◆ **The problem**
For the entries that follow, restate word for word the line containing "Execution of the", the line containing "Sergio Mora Diaz: <https://www.sergiomoradiaz.com>", and every line that lies between them.

*** Opening Recorded data ***

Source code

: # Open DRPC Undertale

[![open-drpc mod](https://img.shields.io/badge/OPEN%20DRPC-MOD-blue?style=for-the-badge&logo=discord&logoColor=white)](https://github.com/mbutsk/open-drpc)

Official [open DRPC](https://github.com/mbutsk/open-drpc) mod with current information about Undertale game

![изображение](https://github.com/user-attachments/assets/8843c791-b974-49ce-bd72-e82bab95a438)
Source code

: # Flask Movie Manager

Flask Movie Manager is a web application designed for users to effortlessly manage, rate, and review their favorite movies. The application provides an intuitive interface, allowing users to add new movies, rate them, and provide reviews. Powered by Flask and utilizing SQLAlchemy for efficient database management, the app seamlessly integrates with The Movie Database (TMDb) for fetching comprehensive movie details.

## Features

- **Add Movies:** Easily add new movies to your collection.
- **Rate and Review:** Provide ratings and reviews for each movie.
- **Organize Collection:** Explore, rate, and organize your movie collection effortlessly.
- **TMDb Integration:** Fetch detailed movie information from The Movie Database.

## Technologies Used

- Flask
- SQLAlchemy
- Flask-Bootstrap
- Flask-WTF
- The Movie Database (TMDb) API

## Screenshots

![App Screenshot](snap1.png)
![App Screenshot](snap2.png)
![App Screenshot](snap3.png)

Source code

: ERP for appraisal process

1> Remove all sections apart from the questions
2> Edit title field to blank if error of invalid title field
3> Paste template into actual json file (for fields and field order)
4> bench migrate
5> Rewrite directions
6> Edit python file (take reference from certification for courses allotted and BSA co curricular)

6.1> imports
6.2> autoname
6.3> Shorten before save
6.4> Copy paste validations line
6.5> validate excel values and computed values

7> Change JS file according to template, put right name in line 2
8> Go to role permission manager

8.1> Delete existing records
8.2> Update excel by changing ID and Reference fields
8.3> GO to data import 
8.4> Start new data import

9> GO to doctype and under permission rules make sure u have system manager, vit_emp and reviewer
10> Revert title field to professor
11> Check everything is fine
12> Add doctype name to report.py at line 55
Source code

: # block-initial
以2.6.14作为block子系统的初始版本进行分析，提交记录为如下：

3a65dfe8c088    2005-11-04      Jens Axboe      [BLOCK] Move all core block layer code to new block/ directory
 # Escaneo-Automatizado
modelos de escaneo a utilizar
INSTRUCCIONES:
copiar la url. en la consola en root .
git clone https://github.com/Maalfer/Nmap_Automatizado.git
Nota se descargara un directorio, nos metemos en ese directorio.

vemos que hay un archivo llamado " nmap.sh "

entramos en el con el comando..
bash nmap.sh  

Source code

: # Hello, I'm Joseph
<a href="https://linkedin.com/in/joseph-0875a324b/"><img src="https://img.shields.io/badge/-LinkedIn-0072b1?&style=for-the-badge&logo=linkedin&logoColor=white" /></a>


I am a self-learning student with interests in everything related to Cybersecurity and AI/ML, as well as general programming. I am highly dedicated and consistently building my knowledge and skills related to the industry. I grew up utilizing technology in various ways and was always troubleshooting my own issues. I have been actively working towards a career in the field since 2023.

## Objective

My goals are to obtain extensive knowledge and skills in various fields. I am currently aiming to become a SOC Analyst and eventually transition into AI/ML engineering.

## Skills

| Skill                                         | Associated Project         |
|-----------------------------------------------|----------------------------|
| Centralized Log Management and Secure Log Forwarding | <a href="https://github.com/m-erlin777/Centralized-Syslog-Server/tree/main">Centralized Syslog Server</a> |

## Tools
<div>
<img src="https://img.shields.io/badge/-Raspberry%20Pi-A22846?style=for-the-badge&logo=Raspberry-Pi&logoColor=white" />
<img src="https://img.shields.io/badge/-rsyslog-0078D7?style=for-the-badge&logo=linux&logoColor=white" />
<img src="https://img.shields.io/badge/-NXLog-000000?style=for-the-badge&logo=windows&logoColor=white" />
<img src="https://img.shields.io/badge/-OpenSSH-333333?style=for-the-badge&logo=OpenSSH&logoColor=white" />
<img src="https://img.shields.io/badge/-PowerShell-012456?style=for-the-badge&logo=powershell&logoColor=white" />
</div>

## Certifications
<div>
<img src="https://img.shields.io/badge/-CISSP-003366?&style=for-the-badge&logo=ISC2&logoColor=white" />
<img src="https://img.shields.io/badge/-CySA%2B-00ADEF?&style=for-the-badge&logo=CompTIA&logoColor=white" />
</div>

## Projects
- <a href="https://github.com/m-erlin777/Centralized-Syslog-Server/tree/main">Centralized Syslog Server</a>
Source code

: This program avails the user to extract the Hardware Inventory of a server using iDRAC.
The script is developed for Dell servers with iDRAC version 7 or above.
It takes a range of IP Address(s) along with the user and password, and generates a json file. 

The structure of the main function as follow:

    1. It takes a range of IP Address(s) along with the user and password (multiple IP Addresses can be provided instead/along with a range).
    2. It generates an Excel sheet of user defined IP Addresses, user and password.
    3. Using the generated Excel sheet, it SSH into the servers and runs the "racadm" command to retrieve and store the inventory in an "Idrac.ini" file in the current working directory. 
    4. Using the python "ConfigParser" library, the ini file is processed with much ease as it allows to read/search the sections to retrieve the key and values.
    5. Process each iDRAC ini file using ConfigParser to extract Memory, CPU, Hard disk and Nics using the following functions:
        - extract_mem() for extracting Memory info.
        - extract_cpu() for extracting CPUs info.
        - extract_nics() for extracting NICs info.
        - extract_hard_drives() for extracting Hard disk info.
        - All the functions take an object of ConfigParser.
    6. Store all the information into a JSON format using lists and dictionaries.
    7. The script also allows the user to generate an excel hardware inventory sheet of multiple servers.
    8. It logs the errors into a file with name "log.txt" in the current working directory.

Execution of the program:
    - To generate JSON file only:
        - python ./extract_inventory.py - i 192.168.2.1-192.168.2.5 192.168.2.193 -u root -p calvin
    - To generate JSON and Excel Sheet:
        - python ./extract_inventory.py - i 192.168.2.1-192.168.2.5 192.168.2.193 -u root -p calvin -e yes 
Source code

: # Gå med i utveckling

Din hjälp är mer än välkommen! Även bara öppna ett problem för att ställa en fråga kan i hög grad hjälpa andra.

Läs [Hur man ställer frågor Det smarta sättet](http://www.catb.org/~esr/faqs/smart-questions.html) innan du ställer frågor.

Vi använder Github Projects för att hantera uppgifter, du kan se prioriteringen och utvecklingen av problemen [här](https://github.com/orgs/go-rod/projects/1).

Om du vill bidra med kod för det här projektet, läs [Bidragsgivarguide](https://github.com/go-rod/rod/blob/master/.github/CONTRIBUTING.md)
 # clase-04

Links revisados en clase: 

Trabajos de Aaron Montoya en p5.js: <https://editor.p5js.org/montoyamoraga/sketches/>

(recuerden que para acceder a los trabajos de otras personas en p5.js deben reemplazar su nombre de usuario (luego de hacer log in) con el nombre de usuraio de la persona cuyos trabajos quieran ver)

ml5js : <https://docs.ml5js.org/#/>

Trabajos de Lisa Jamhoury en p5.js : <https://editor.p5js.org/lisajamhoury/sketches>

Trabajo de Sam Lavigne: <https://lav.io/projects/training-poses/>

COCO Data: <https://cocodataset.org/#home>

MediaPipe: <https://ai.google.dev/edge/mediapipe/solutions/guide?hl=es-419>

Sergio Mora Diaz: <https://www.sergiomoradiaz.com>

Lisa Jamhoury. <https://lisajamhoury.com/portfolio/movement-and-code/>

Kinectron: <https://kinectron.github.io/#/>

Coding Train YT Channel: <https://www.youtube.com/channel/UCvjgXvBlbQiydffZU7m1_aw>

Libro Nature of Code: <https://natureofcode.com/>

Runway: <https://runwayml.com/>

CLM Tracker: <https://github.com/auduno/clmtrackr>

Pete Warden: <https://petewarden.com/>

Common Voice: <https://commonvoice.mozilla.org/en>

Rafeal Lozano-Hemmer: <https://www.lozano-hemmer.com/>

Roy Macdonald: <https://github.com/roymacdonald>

*** Closing Recorded data ***

◆ **Answer section**
Execution of the program:
    - To generate JSON file only:
        - python ./extract_inventory.py - i 192.168.2.1-192.168.2.5 192.168.2.193 -u root -p calvin
    - To generate JSON and Excel Sheet:
        - python ./extract_inventory.py - i 192.168.2.1-192.168.2.5 192.168.2.193 -u root -p calvin -e yes 
Source code

: # Gå med i utveckling

Din hjälp är mer än välkommen! Även bara öppna ett problem för att ställa en fråga kan i hög grad hjälpa andra.

Läs [Hur man ställer frågor Det smarta sättet](http://www.catb.org/~esr/faqs/smart-questions.html) innan du ställer frågor.

Vi använder Github Projects för att hantera uppgifter, du kan se prioriteringen och utvecklingen av problemen [här](https://github.com/orgs/go-rod/projects/1).

Om du vill bidra med kod för det här projektet, läs [Bidragsgivarguide](https://github.com/go-rod/rod/blob/master/.github/CONTRIBUTING.md)
 # clase-04

Links revisados en clase: 

Trabajos de Aaron Montoya en p5.js: <https://editor.p5js.org/montoyamoraga/sketches/>

(recuerden que para acceder a los trabajos de otras personas en p5.js deben reemplazar su nombre de usuario (luego de hacer log in) con el nombre de usuraio de la persona cuyos trabajos quieran ver)

ml5js : <https://docs.ml5js.org/#/>

Trabajos de Lisa Jamhoury en p5.js : <https://editor.p5js.org/lisajamhoury/sketches>

Trabajo de Sam Lavigne: <https://lav.io/projects/training-poses/>

COCO Data: <https://cocodataset.org/#home>

MediaPipe: <https://ai.google.dev/edge/mediapipe/solutions/guide?hl=es-419>

Sergio Mora Diaz: <https://www.sergiomoradiaz.com>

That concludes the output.